_EXERCISE:_ From start to end of the material below, restate each line exactly.

_DATASET RECORDS:_
•••
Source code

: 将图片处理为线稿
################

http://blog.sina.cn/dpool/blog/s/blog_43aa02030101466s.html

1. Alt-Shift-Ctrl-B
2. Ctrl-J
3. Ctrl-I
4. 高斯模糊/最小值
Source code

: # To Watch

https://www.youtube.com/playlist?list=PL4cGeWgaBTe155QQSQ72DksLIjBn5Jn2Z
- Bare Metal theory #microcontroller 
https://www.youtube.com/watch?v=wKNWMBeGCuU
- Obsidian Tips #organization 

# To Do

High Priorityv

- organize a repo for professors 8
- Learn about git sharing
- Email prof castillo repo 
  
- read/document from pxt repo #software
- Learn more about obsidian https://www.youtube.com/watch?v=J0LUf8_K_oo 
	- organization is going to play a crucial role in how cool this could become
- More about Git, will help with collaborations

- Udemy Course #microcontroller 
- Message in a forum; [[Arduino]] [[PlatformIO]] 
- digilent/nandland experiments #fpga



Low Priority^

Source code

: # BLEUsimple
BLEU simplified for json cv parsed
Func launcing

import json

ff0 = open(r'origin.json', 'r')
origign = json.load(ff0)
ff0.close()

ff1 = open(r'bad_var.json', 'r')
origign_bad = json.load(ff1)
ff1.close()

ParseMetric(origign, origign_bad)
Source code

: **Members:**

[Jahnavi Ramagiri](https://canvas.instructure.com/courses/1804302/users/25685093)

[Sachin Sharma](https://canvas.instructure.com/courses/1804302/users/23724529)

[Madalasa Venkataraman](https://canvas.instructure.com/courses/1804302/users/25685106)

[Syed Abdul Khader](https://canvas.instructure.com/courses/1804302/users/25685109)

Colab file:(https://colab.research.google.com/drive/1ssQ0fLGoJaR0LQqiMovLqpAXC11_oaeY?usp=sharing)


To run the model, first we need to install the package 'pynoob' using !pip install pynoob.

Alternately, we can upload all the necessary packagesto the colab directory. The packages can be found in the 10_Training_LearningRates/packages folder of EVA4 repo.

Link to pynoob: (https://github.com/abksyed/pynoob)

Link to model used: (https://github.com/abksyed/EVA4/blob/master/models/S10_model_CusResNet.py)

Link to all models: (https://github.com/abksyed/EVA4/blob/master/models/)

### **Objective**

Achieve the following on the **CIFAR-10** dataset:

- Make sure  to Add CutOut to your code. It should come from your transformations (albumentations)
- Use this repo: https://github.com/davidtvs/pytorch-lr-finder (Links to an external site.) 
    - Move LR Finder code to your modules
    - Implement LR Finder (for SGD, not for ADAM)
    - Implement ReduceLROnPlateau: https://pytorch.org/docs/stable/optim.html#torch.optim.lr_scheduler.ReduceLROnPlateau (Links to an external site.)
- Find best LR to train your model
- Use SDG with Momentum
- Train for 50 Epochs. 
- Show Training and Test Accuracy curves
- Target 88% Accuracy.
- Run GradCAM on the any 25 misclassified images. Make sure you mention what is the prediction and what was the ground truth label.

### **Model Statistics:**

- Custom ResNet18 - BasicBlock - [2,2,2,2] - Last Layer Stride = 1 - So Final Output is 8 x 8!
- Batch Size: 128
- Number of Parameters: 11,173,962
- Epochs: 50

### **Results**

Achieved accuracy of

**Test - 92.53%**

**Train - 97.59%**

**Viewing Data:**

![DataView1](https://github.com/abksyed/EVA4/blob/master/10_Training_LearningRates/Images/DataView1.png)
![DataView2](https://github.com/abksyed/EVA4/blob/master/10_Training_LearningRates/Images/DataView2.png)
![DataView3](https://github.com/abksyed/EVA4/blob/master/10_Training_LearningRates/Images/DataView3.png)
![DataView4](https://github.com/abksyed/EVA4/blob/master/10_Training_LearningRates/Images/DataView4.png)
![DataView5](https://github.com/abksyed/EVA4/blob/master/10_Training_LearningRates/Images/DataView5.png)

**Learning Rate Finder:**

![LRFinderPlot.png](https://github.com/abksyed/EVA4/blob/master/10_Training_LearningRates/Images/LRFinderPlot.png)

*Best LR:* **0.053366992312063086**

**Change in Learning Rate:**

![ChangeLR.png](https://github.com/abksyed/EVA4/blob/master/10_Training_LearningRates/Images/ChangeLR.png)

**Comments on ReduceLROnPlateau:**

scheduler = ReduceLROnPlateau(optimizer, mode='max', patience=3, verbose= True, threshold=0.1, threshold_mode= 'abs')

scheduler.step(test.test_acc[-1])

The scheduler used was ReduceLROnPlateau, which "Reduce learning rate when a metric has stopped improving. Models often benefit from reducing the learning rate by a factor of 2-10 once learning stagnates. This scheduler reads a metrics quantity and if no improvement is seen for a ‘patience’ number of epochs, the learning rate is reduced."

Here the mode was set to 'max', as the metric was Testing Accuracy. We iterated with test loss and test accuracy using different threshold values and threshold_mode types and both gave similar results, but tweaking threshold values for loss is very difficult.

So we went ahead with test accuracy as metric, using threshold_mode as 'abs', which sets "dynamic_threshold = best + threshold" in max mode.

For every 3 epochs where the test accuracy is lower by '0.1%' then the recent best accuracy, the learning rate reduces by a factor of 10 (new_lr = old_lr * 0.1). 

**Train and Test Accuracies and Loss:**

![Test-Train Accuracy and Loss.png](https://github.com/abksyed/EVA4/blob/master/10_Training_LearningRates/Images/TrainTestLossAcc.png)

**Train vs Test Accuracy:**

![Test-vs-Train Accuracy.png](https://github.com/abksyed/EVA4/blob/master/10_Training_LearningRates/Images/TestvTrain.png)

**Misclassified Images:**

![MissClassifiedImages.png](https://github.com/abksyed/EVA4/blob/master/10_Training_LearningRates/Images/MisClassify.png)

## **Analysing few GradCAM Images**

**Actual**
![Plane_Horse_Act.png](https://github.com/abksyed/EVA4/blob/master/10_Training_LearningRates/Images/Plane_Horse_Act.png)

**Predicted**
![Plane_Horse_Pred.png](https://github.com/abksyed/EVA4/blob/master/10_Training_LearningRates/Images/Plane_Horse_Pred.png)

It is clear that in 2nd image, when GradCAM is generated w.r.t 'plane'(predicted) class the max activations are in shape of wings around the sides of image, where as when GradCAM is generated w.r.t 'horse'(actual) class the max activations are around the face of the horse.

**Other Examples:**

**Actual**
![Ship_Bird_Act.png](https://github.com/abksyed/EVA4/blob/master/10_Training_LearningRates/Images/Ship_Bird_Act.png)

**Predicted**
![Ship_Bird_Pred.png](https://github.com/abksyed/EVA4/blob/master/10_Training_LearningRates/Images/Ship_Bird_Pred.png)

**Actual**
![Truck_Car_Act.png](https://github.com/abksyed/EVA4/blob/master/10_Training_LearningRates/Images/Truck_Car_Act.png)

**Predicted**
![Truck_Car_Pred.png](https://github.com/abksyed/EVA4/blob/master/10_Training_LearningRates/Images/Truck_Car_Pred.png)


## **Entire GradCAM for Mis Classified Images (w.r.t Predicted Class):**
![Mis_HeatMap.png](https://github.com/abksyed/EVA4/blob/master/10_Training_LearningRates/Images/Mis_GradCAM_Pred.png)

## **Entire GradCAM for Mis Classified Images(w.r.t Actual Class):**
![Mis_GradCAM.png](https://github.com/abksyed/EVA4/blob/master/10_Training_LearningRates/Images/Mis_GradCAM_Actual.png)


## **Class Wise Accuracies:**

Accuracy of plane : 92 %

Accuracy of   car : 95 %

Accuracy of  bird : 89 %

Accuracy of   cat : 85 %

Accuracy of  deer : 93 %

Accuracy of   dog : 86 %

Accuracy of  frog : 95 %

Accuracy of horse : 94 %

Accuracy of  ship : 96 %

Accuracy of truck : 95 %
•••
_RESULT FOR THIS EXERCISE:_
Source code

: 将图片处理为线稿
################

http://blog.sina.cn/dpool/blog/s/blog_43aa02030101466s.html

1. Alt-Shift-Ctrl-B
2. Ctrl-J
3. Ctrl-I
4. 高斯模糊/最小值
Source code

: # To Watch

https://www.youtube.com/playlist?list=PL4cGeWgaBTe155QQSQ72DksLIjBn5Jn2Z
- Bare Metal theory #microcontroller 
https://www.youtube.com/watch?v=wKNWMBeGCuU
- Obsidian Tips #organization 

# To Do

High Priorityv

- organize a repo for professors 8
- Learn about git sharing
- Email prof castillo repo 
  
- read/document from pxt repo #software
- Learn more about obsidian https://www.youtube.com/watch?v=J0LUf8_K_oo 
	- organization is going to play a crucial role in how cool this could become
- More about Git, will help with collaborations

- Udemy Course #microcontroller 
- Message in a forum; [[Arduino]] [[PlatformIO]] 
- digilent/nandland experiments #fpga



Low Priority^

Source code

: # BLEUsimple
BLEU simplified for json cv parsed
Func launcing

import json

ff0 = open(r'origin.json', 'r')
origign = json.load(ff0)
ff0.close()

ff1 = open(r'bad_var.json', 'r')
origign_bad = json.load(ff1)
ff1.close()

ParseMetric(origign, origign_bad)
Source code

: **Members:**

[Jahnavi Ramagiri](https://canvas.instructure.com/courses/1804302/users/25685093)

[Sachin Sharma](https://canvas.instructure.com/courses/1804302/users/23724529)

[Madalasa Venkataraman](https://canvas.instructure.com/courses/1804302/users/25685106)

[Syed Abdul Khader](https://canvas.instructure.com/courses/1804302/users/25685109)

Colab file:(https://colab.research.google.com/drive/1ssQ0fLGoJaR0LQqiMovLqpAXC11_oaeY?usp=sharing)


To run the model, first we need to install the package 'pynoob' using !pip install pynoob.

Alternately, we can upload all the necessary packagesto the colab directory. The packages can be found in the 10_Training_LearningRates/packages folder of EVA4 repo.

Link to pynoob: (https://github.com/abksyed/pynoob)

Link to model used: (https://github.com/abksyed/EVA4/blob/master/models/S10_model_CusResNet.py)

Link to all models: (https://github.com/abksyed/EVA4/blob/master/models/)

### **Objective**

Achieve the following on the **CIFAR-10** dataset:

- Make sure  to Add CutOut to your code. It should come from your transformations (albumentations)
- Use this repo: https://github.com/davidtvs/pytorch-lr-finder (Links to an external site.) 
    - Move LR Finder code to your modules
    - Implement LR Finder (for SGD, not for ADAM)
    - Implement ReduceLROnPlateau: https://pytorch.org/docs/stable/optim.html#torch.optim.lr_scheduler.ReduceLROnPlateau (Links to an external site.)
- Find best LR to train your model
- Use SDG with Momentum
- Train for 50 Epochs. 
- Show Training and Test Accuracy curves
- Target 88% Accuracy.
- Run GradCAM on the any 25 misclassified images. Make sure you mention what is the prediction and what was the ground truth label.

### **Model Statistics:**

- Custom ResNet18 - BasicBlock - [2,2,2,2] - Last Layer Stride = 1 - So Final Output is 8 x 8!
- Batch Size: 128
- Number of Parameters: 11,173,962
- Epochs: 50

### **Results**

Achieved accuracy of

**Test - 92.53%**

**Train - 97.59%**

**Viewing Data:**

![DataView1](https://github.com/abksyed/EVA4/blob/master/10_Training_LearningRates/Images/DataView1.png)
![DataView2](https://github.com/abksyed/EVA4/blob/master/10_Training_LearningRates/Images/DataView2.png)
![DataView3](https://github.com/abksyed/EVA4/blob/master/10_Training_LearningRates/Images/DataView3.png)
![DataView4](https://github.com/abksyed/EVA4/blob/master/10_Training_LearningRates/Images/DataView4.png)
![DataView5](https://github.com/abksyed/EVA4/blob/master/10_Training_LearningRates/Images/DataView5.png)

**Learning Rate Finder:**

![LRFinderPlot.png](https://github.com/abksyed/EVA4/blob/master/10_Training_LearningRates/Images/LRFinderPlot.png)

*Best LR:* **0.053366992312063086**

**Change in Learning Rate:**

![ChangeLR.png](https://github.com/abksyed/EVA4/blob/master/10_Training_LearningRates/Images/ChangeLR.png)

**Comments on ReduceLROnPlateau:**

scheduler = ReduceLROnPlateau(optimizer, mode='max', patience=3, verbose= True, threshold=0.1, threshold_mode= 'abs')

scheduler.step(test.test_acc[-1])

The scheduler used was ReduceLROnPlateau, which "Reduce learning rate when a metric has stopped improving. Models often benefit from reducing the learning rate by a factor of 2-10 once learning stagnates. This scheduler reads a metrics quantity and if no improvement is seen for a ‘patience’ number of epochs, the learning rate is reduced."

Here the mode was set to 'max', as the metric was Testing Accuracy. We iterated with test loss and test accuracy using different threshold values and threshold_mode types and both gave similar results, but tweaking threshold values for loss is very difficult.

So we went ahead with test accuracy as metric, using threshold_mode as 'abs', which sets "dynamic_threshold = best + threshold" in max mode.

For every 3 epochs where the test accuracy is lower by '0.1%' then the recent best accuracy, the learning rate reduces by a factor of 10 (new_lr = old_lr * 0.1). 

**Train and Test Accuracies and Loss:**

![Test-Train Accuracy and Loss.png](https://github.com/abksyed/EVA4/blob/master/10_Training_LearningRates/Images/TrainTestLossAcc.png)

**Train vs Test Accuracy:**

![Test-vs-Train Accuracy.png](https://github.com/abksyed/EVA4/blob/master/10_Training_LearningRates/Images/TestvTrain.png)

**Misclassified Images:**

![MissClassifiedImages.png](https://github.com/abksyed/EVA4/blob/master/10_Training_LearningRates/Images/MisClassify.png)

## **Analysing few GradCAM Images**

**Actual**
![Plane_Horse_Act.png](https://github.com/abksyed/EVA4/blob/master/10_Training_LearningRates/Images/Plane_Horse_Act.png)

**Predicted**
![Plane_Horse_Pred.png](https://github.com/abksyed/EVA4/blob/master/10_Training_LearningRates/Images/Plane_Horse_Pred.png)

It is clear that in 2nd image, when GradCAM is generated w.r.t 'plane'(predicted) class the max activations are in shape of wings around the sides of image, where as when GradCAM is generated w.r.t 'horse'(actual) class the max activations are around the face of the horse.

**Other Examples:**

**Actual**
![Ship_Bird_Act.png](https://github.com/abksyed/EVA4/blob/master/10_Training_LearningRates/Images/Ship_Bird_Act.png)

**Predicted**
![Ship_Bird_Pred.png](https://github.com/abksyed/EVA4/blob/master/10_Training_LearningRates/Images/Ship_Bird_Pred.png)

**Actual**
![Truck_Car_Act.png](https://github.com/abksyed/EVA4/blob/master/10_Training_LearningRates/Images/Truck_Car_Act.png)

**Predicted**
![Truck_Car_Pred.png](https://github.com/abksyed/EVA4/blob/master/10_Training_LearningRates/Images/Truck_Car_Pred.png)


## **Entire GradCAM for Mis Classified Images (w.r.t Predicted Class):**
![Mis_HeatMap.png](https://github.com/abksyed/EVA4/blob/master/10_Training_LearningRates/Images/Mis_GradCAM_Pred.png)

## **Entire GradCAM for Mis Classified Images(w.r.t Actual Class):**
![Mis_GradCAM.png](https://github.com/abksyed/EVA4/blob/master/10_Training_LearningRates/Images/Mis_GradCAM_Actual.png)


## **Class Wise Accuracies:**

Accuracy of plane : 92 %

Accuracy of   car : 95 %

Accuracy of  bird : 89 %

Accuracy of   cat : 85 %

Accuracy of  deer : 93 %

Accuracy of   dog : 86 %

Accuracy of  frog : 95 %

Accuracy of horse : 94 %

Accuracy of  ship : 96 %

Accuracy of truck : 95 %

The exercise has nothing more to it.